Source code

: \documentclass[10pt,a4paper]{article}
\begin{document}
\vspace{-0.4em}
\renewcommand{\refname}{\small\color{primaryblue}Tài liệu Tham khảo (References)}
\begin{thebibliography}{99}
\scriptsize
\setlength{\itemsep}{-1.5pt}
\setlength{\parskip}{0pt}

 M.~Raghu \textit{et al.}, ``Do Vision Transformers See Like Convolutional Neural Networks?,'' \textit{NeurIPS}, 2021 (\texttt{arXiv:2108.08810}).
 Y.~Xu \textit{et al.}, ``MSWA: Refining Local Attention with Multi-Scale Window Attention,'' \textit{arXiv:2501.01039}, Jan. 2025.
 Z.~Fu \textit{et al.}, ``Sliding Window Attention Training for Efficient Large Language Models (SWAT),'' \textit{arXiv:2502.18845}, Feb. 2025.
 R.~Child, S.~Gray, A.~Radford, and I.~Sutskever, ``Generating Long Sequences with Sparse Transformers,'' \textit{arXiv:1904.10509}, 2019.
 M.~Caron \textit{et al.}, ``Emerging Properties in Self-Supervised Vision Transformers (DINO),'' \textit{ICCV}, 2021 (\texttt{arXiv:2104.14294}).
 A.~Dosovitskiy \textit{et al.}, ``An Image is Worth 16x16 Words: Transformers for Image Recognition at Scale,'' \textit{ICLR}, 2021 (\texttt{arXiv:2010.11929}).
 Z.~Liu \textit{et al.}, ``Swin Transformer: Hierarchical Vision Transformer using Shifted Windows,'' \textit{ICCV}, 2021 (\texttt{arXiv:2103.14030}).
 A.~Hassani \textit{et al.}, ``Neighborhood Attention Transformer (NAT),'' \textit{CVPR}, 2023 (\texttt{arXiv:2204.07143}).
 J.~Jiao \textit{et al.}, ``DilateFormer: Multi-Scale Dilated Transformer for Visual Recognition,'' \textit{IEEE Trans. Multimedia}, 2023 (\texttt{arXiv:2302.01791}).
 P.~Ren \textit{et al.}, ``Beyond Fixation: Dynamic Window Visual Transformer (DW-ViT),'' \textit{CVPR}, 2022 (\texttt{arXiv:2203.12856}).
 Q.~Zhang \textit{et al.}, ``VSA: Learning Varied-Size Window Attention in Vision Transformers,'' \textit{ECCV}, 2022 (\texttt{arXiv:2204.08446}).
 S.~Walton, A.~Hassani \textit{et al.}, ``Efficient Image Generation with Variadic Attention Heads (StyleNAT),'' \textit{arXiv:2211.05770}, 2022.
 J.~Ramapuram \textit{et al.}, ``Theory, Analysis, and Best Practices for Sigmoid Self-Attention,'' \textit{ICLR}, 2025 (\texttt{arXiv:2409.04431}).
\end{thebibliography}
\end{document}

====

Work required: Exactly reproduce the lines of the entries above, from the one containing "Properties in Self-Supervised" to the very last, and no others.

Task answer:
 M.~Caron \textit{et al.}, ``Emerging Properties in Self-Supervised Vision Transformers (DINO),'' \textit{ICCV}, 2021 (\texttt{arXiv:2104.14294}).
 A.~Dosovitskiy \textit{et al.}, ``An Image is Worth 16x16 Words: Transformers for Image Recognition at Scale,'' \textit{ICLR}, 2021 (\texttt{arXiv:2010.11929}).
 Z.~Liu \textit{et al.}, ``Swin Transformer: Hierarchical Vision Transformer using Shifted Windows,'' \textit{ICCV}, 2021 (\texttt{arXiv:2103.14030}).
 A.~Hassani \textit{et al.}, ``Neighborhood Attention Transformer (NAT),'' \textit{CVPR}, 2023 (\texttt{arXiv:2204.07143}).
 J.~Jiao \textit{et al.}, ``DilateFormer: Multi-Scale Dilated Transformer for Visual Recognition,'' \textit{IEEE Trans. Multimedia}, 2023 (\texttt{arXiv:2302.01791}).
 P.~Ren \textit{et al.}, ``Beyond Fixation: Dynamic Window Visual Transformer (DW-ViT),'' \textit{CVPR}, 2022 (\texttt{arXiv:2203.12856}).
 Q.~Zhang \textit{et al.}, ``VSA: Learning Varied-Size Window Attention in Vision Transformers,'' \textit{ECCV}, 2022 (\texttt{arXiv:2204.08446}).
 S.~Walton, A.~Hassani \textit{et al.}, ``Efficient Image Generation with Variadic Attention Heads (StyleNAT),'' \textit{arXiv:2211.05770}, 2022.
 J.~Ramapuram \textit{et al.}, ``Theory, Analysis, and Best Practices for Sigmoid Self-Attention,'' \textit{ICLR}, 2025 (\texttt{arXiv:2409.04431}).
\end{thebibliography}
\end{document}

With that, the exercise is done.